Entries taken from a collection:
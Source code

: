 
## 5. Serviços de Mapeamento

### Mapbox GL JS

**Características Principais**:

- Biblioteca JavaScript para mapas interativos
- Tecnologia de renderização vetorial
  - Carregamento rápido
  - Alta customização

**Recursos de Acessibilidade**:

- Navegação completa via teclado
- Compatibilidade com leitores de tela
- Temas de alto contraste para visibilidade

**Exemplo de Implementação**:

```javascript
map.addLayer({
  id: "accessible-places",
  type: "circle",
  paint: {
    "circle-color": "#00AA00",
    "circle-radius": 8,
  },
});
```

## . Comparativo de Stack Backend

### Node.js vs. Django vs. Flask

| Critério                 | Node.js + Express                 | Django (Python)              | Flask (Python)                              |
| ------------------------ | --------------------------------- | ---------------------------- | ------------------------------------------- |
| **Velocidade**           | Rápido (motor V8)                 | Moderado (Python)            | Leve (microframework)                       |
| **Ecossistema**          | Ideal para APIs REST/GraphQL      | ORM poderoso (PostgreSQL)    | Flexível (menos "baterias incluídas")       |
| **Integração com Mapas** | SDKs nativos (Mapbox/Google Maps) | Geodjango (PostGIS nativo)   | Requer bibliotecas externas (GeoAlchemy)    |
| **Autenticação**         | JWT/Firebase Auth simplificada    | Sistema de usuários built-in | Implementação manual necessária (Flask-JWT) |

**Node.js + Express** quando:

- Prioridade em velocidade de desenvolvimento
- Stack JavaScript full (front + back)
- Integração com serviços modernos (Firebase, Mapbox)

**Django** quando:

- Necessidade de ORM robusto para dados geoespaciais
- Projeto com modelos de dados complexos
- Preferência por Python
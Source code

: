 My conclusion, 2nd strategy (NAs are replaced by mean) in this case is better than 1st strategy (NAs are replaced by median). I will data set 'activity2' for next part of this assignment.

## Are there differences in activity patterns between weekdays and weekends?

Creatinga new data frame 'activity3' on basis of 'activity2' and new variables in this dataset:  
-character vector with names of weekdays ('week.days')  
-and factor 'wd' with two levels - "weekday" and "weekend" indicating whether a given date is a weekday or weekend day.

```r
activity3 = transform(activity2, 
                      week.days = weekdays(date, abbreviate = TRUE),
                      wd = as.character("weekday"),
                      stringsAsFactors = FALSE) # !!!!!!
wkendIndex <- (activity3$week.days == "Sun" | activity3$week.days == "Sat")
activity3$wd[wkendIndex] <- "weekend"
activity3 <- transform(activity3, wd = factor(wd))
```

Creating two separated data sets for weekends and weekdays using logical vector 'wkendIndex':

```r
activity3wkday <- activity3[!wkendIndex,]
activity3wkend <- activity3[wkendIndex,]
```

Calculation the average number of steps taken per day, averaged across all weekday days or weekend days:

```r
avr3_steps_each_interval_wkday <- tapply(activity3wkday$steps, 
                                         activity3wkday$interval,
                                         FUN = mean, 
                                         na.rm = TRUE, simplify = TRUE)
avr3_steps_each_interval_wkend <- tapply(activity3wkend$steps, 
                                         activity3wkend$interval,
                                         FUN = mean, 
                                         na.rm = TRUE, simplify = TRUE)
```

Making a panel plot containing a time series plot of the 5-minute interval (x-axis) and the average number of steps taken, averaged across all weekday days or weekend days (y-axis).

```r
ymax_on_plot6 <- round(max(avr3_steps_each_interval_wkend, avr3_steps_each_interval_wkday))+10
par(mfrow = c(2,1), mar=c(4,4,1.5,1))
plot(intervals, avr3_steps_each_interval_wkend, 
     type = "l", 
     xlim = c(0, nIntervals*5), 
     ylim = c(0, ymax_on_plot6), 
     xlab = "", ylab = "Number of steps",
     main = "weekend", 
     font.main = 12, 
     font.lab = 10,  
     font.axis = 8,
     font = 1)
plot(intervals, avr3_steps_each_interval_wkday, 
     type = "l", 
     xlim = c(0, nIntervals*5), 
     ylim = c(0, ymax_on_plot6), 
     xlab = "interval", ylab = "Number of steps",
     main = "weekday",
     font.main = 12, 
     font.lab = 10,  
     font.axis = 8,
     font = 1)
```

- **Activity**
Using the records above, output exactly the lines from the first through the line that contains "- Compatibilidade com leitores de tela", with both of those included.

- **Exercise result**
Source code

: 
## 5. Serviços de Mapeamento

### Mapbox GL JS

**Características Principais**:

- Biblioteca JavaScript para mapas interativos
- Tecnologia de renderização vetorial
  - Carregamento rápido
  - Alta customização

**Recursos de Acessibilidade**:

- Navegação completa via teclado
- Compatibilidade com leitores de tela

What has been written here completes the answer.